The fact that the boys were transported to the mountain immediately shows one way the

government is corrupt. A raven is used as a symbol for the government in the novel. When the Sijie writes, “I pointed my finger towards the red-beaked raven, which had now alighted on the ridge at the very spot where I had decided to turn around and go back. ‘Yes, every morning, as if it has an appointment with me’”, this shows how the raven has a red beak when ravens typically have black beaks (115). The raven and the color of the beak represent the government and death. The ravens are mentioned again when the narrator says, “One of them - perhaps it was more aggressive than the others, or more incensed at the disturbance - swooped down towards me, brushing my face with the tip of its wing. I can still remember the stench of it”(135). The fact that the raven is being aggressive relates to the government relocating the intellectuals. The red beak means death and the government would be committing the crime.

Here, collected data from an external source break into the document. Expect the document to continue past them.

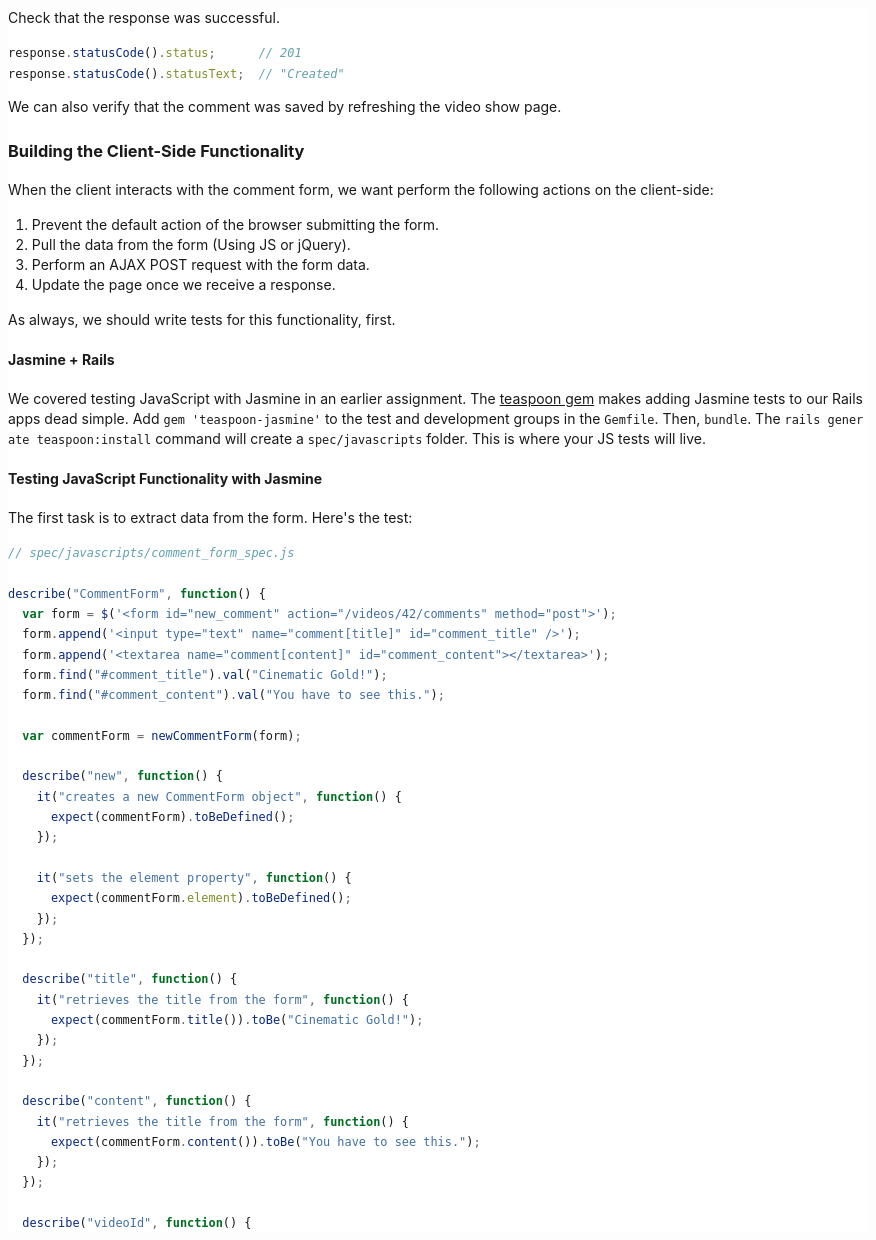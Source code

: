 Check that the response was successful.

```js
response.statusCode().status;      // 201
response.statusCode().statusText;  // "Created"
```

We can also verify that the comment was saved by refreshing the video show page.

### Building the Client-Side Functionality

When the client interacts with the comment form, we want perform the following actions on the client-side:

1. Prevent the default action of the browser submitting the form.
2. Pull the data from the form (Using JS or jQuery).
3. Perform an AJAX POST request with the form data.
4. Update the page once we receive a response.

As always, we should write tests for this functionality, first.

#### Jasmine + Rails

We covered testing JavaScript with Jasmine in an earlier assignment. The [teaspoon gem](https://github.com/modeset/teaspoon) makes adding Jasmine tests to our Rails apps dead simple. Add `gem 'teaspoon-jasmine'` to the test and development groups in the `Gemfile`. Then, `bundle`. The `rails generate teaspoon:install` command will create a `spec/javascripts` folder. This is where your JS tests will live.

#### Testing JavaScript Functionality with Jasmine

The first task is to extract data from the form. Here's the test:

```js
// spec/javascripts/comment_form_spec.js

describe("CommentForm", function() {
  var form = $('<form id="new_comment" action="/videos/42/comments" method="post">');
  form.append('<input type="text" name="comment[title]" id="comment_title" />');
  form.append('<textarea name="comment[content]" id="comment_content"></textarea>');
  form.find("#comment_title").val("Cinematic Gold!");
  form.find("#comment_content").val("You have to see this.");

  var commentForm = newCommentForm(form);

  describe("new", function() {
    it("creates a new CommentForm object", function() {
      expect(commentForm).toBeDefined();
    });

    it("sets the element property", function() {
      expect(commentForm.element).toBeDefined();
    });
  });

  describe("title", function() {
    it("retrieves the title from the form", function() {
      expect(commentForm.title()).toBe("Cinematic Gold!");
    });
  });

  describe("content", function() {
    it("retrieves the title from the form", function() {
      expect(commentForm.content()).toBe("You have to see this.");
    });
  });

  describe("videoId", function() {
```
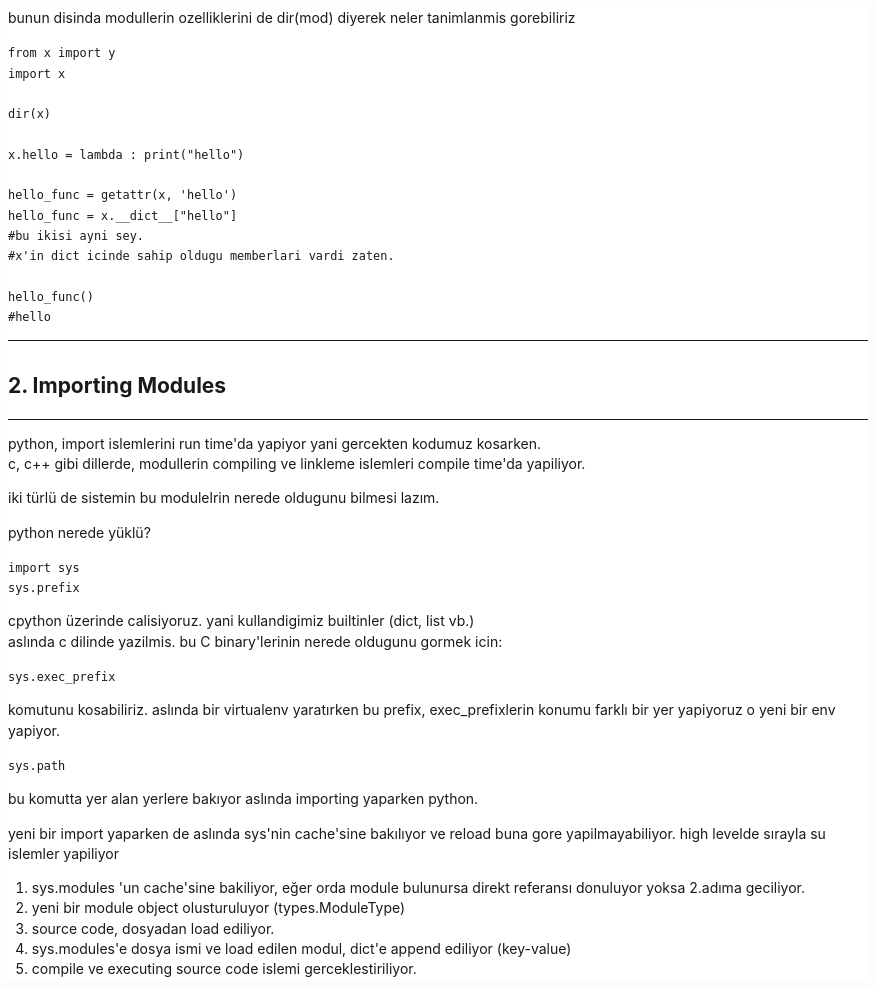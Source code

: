 bunun disinda modullerin ozelliklerini de dir(mod) diyerek neler tanimlanmis gorebiliriz
```
from x import y
import x

dir(x)

x.hello = lambda : print("hello")

hello_func = getattr(x, 'hello')
hello_func = x.__dict__["hello"]
#bu ikisi ayni sey.
#x'in dict icinde sahip oldugu memberlari vardi zaten.

hello_func()
#hello
```
--- 
## 2. Importing Modules
--- 
python, import islemlerini run time'da yapiyor yani gercekten kodumuz kosarken.
<br>c, c++ gibi dillerde, modullerin compiling ve linkleme islemleri compile time'da yapiliyor.

iki türlü de sistemin bu modulelrin nerede oldugunu bilmesi lazım.

python nerede yüklü?
```
import sys
sys.prefix
```

cpython üzerinde calisiyoruz. yani kullandigimiz builtinler (dict, list vb.) <br>aslında c dilinde yazilmis. bu C binary'lerinin nerede oldugunu gormek icin:
```
sys.exec_prefix
```
komutunu kosabiliriz. aslında bir virtualenv yaratırken bu prefix, exec_prefixlerin konumu farklı bir yer yapiyoruz o yeni bir env yapiyor.

```
sys.path
```
bu komutta yer alan yerlere bakıyor aslında importing yaparken python.

yeni bir import yaparken de aslında sys'nin cache'sine bakılıyor ve reload buna gore yapilmayabiliyor. high levelde sırayla su islemler yapiliyor

1. sys.modules 'un cache'sine bakiliyor, eğer orda module bulunursa direkt referansı donuluyor yoksa 2.adıma geciliyor.
2. yeni bir module object olusturuluyor (types.ModuleType)
3. source code, dosyadan load ediliyor.
4. sys.modules'e dosya ismi ve load edilen modul, dict'e append ediliyor (key-value)
5. compile ve executing source code islemi gerceklestiriliyor.
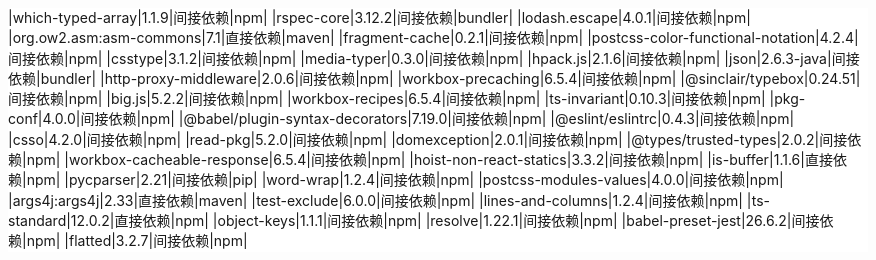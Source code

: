 |which-typed-array|1.1.9|间接依赖|npm|
|rspec-core|3.12.2|间接依赖|bundler|
|lodash.escape|4.0.1|间接依赖|npm|
|org.ow2.asm:asm-commons|7.1|直接依赖|maven|
|fragment-cache|0.2.1|间接依赖|npm|
|postcss-color-functional-notation|4.2.4|间接依赖|npm|
|csstype|3.1.2|间接依赖|npm|
|media-typer|0.3.0|间接依赖|npm|
|hpack.js|2.1.6|间接依赖|npm|
|json|2.6.3-java|间接依赖|bundler|
|http-proxy-middleware|2.0.6|间接依赖|npm|
|workbox-precaching|6.5.4|间接依赖|npm|
|@sinclair/typebox|0.24.51|间接依赖|npm|
|big.js|5.2.2|间接依赖|npm|
|workbox-recipes|6.5.4|间接依赖|npm|
|ts-invariant|0.10.3|间接依赖|npm|
|pkg-conf|4.0.0|间接依赖|npm|
|@babel/plugin-syntax-decorators|7.19.0|间接依赖|npm|
|@eslint/eslintrc|0.4.3|间接依赖|npm|
|csso|4.2.0|间接依赖|npm|
|read-pkg|5.2.0|间接依赖|npm|
|domexception|2.0.1|间接依赖|npm|
|@types/trusted-types|2.0.2|间接依赖|npm|
|workbox-cacheable-response|6.5.4|间接依赖|npm|
|hoist-non-react-statics|3.3.2|间接依赖|npm|
|is-buffer|1.1.6|直接依赖|npm|
|pycparser|2.21|间接依赖|pip|
|word-wrap|1.2.4|间接依赖|npm|
|postcss-modules-values|4.0.0|间接依赖|npm|
|args4j:args4j|2.33|直接依赖|maven|
|test-exclude|6.0.0|间接依赖|npm|
|lines-and-columns|1.2.4|间接依赖|npm|
|ts-standard|12.0.2|直接依赖|npm|
|object-keys|1.1.1|间接依赖|npm|
|resolve|1.22.1|间接依赖|npm|
|babel-preset-jest|26.6.2|间接依赖|npm|
|flatted|3.2.7|间接依赖|npm|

Many authors use animals as symbols for other objects or characters in their stories, and Sijie uses, “...From the other hundred-odd ‘young intellectuals’ who were banished to the mountain known as the Phoenix of the Sky”(11). When one thinks of a Phoenix they think a new life or rebirth and the reason the boys and others are on the mountain is because they are getting re-educated. The fact that they were banished away leaves one to wonder why they need to be re-educated but at that time the governmental system was corrupt. The name of the mountain has significant meaning to portray just what it was really like for them to be relocated there. The narrator says, “The name was a poetic way of suggesting it terrifying altitude; the poor sparrows and common birds of plain could never soar to its peak, for that was the reserve of winged creatures allied to the sky: mighty mythical and profoundly solitary”, this entire quote is a symbol for the intellectuals (11). The so called ‘intellectuals’ are different from everyone else and yet they are being re-educated. They are the smart ones or the ones good at music, but they are banished to a mountain that symbolizes difficulty and beauty. The Phoenix as in the name of the mountain is the intellectuals who are soaring high because they enjoy music and are smart. When Sijie says, “ At my first shout she hastened her step, at my second she broke into a run, and at my third she took of like a bird, growing smaller and smaller until she vanished”, it just brings the whole story together (184). This quote shows how the seamstress and the people on the mountain are birds.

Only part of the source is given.